One might expect such code to be less than completely robust; according to Gleixner it was known to be fragile for a long time. The response for most of this time was to apply successive layers of duct tape to hold it together; the attempt to add RT support made it fall apart completely, which is why Gleixner first picked up the pieces in 2012. He decided to convert the structure to a state machine and redo startup/teardown to be symmetric; he got as far as a proof-of-concept patch when he ran out of spare time. He handed the work over to a (tactfully unnamed) company that promised to pick it up, but the company merely applied yet more duct tape. So at the end of 2015, when he got some funding for the RT project, he revisited it; it has taken almost two years to complete the work.
The first step was to analyze all the notifiers and document the ordering requirements. During this process several dozen low-level bugs, such as resource leaks, memory leaks, and null-pointer problems, were found and fixed, predominantly in the error paths as these had received very little in-the-field testing over the years. Gleixner noted one advantage of a state machine that comes into play here: if startup fails halfway through, teardown is done using the regular state machine teardown code rather than some failure-scenario-specific code. Once the analysis and documentation were complete, a conversion of notifiers to hotplug states was started, gradually removing old infrastructure as it was no longer needed.
Once this was complete and the notifiers were gone, he tackled the locking problem, reimplementing the locks with semaphores. This meant that lockdep could see what was going on, revealing about 25 deadlocks lurking in the existing code. Although these were hard to trigger in the mainstream kernel, which is probably why they were not been fixed before, the RT patches tend to expose them. Steven Rostedt's hotplug-stresstest script would usually lock up any machine after four or five runs.
One problem identified came from the decision to have a user-space procfs interface writing into a variable that was used, live, by the kernel. This tended to produce nasty race conditions, which were handled in about a dozen stacked patches, the net effect of which was to reduce the size of the race window until it was hard to see. Gleixner's preferred solution was to create a shadow variable that user space writes into, which the kernel's internal variable was synchronized with when (and only when) the system was in a state that allowed it to change safely.
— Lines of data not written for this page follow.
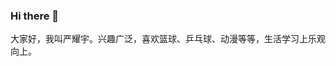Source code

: ### Hi there 👋

<!--
**yueyanyuan/yueyanyuan** is a ✨ _special_ ✨ repository because its `README.md` (this file) appears on your GitHub profile.

Here are some ideas to get you started:

- 🔭 I’m currently working on ...
- 🌱 I’m currently learning ...
- 👯 I’m looking to collaborate on ...
- 🤔 I’m looking for help with ...
- 💬 Ask me about ...
- 📫 How to reach me: ...
- 😄 Pronouns: ...
- ⚡ Fun fact: ...
-->
大家好，我叫严耀宇。兴趣广泛，喜欢篮球、乒乓球、动漫等等，生活学习上乐观向上。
Much was learned from this experience. First, if you unearth bugs in the kernel, you're expected to fix them. Gleixner and his colleagues drew the maintainers' attention to the first few bugs they found in the notifier callbacks, asking for advice on how to deal with them, and were either completely ignored or knocked back on the basis that the code had been working fine for five years, so it must be correct. Once they followed this up with patches, maintainers responded.
When digging in the kernel "the amount of crap you find is immense; it's really amazing". He added (to nervous giggles from the audience): "when you think you've seen the worst already, no, it's getting worse next week". Patience is required. You start off with something simple; you pull at it and other bits fall out that need attention; before you know it you have to rewrite stuff all over the place. This is normal, and you mustn't give up, he said. He also learned that corporations cannot be trusted to keep their promises.
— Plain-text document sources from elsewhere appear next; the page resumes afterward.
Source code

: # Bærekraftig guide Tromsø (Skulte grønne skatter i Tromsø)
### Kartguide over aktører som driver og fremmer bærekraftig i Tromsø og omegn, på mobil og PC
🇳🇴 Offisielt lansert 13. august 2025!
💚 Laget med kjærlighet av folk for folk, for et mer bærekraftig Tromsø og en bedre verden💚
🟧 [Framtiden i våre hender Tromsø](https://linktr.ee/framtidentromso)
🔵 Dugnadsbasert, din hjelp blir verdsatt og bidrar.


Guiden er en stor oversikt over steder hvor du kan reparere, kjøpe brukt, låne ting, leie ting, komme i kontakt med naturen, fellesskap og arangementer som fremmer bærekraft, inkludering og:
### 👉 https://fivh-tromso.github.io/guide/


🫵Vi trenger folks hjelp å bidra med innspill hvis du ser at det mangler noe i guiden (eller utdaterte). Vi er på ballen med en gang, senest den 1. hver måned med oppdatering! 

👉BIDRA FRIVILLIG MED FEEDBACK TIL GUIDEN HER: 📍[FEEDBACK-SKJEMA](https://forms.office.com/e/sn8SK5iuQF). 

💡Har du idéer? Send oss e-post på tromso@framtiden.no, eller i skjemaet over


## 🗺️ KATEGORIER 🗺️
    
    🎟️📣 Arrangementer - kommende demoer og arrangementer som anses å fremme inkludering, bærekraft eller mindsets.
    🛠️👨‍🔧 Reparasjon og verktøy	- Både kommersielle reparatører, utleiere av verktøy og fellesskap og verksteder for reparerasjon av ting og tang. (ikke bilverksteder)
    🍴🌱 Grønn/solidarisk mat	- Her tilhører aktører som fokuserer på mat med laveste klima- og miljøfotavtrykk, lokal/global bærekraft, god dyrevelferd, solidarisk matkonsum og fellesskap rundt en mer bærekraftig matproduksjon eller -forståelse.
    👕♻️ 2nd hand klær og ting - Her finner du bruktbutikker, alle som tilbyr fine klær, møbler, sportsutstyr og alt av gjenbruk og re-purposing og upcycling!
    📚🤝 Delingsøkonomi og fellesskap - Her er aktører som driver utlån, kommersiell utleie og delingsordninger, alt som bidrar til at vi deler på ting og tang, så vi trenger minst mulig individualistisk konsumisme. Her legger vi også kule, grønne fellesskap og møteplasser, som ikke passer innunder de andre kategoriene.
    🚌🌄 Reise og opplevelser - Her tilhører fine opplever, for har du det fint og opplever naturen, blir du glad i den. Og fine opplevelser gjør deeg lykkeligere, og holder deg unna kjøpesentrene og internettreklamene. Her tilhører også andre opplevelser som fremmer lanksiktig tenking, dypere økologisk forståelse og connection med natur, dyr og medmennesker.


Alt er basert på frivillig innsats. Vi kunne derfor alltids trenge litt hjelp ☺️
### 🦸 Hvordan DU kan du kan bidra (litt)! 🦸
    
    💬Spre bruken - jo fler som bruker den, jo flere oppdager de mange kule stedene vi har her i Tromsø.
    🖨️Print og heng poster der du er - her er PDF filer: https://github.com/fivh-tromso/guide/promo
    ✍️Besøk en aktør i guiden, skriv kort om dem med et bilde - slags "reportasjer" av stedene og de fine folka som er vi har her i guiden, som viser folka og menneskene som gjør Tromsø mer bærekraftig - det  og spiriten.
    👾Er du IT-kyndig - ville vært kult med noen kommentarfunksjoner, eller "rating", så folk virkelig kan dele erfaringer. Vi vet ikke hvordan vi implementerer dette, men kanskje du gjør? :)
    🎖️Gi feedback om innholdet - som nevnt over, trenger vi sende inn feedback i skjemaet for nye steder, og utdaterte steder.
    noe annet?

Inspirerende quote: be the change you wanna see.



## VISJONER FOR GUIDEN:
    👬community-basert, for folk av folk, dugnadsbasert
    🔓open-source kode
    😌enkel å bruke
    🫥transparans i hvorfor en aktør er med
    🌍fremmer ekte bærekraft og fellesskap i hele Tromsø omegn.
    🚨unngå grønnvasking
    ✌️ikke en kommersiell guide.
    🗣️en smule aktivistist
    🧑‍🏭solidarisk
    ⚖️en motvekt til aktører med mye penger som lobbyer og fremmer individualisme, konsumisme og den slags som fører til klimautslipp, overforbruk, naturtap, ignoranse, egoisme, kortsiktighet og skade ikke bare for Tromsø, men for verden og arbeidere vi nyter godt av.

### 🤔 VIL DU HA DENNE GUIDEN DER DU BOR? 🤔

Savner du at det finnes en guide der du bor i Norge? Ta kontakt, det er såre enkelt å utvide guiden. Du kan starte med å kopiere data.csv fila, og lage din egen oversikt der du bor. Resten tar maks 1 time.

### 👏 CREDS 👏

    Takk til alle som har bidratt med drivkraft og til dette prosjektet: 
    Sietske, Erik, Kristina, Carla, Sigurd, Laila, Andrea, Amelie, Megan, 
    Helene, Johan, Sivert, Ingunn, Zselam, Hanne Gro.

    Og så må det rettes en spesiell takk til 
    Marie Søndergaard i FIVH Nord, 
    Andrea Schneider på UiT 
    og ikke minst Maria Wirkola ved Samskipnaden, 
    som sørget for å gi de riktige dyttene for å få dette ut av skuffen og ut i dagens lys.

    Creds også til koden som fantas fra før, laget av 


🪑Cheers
Finally, estimation of effort in kernel reworking is hard; his estimated time required was off by a factor of two and his estimated person-hours required was off by factor of three. In response to a question from the audience, he allowed that his estimate was reached by taking a reasonable guess, doubling it, and converting to the next largest unit — and still it was off by a factor of two. In the end, the total work required to rework CPU hotplugging was about two person-years, which resulted in about 1.2 patches per person-day.
Timer wheel
The next example he looked at was the timer wheel rework. This he approached by going back to the original work done back in 1997. He and his colleagues reread the original paper on which the work was based, re-examined why it was implemented in the first place, and tried to work out how it could be done better. They found that when you try to go back 20 years, everyone you ask strenuously denies remembering anything. It took them three months to do the analysis work (tracing and examining the code, figuring out the use cases and the precision each case required), followed by two months to design and write a proof-of-concept (during which they implemented several possible designs) and a month to do the final implementation, including the posting and review process.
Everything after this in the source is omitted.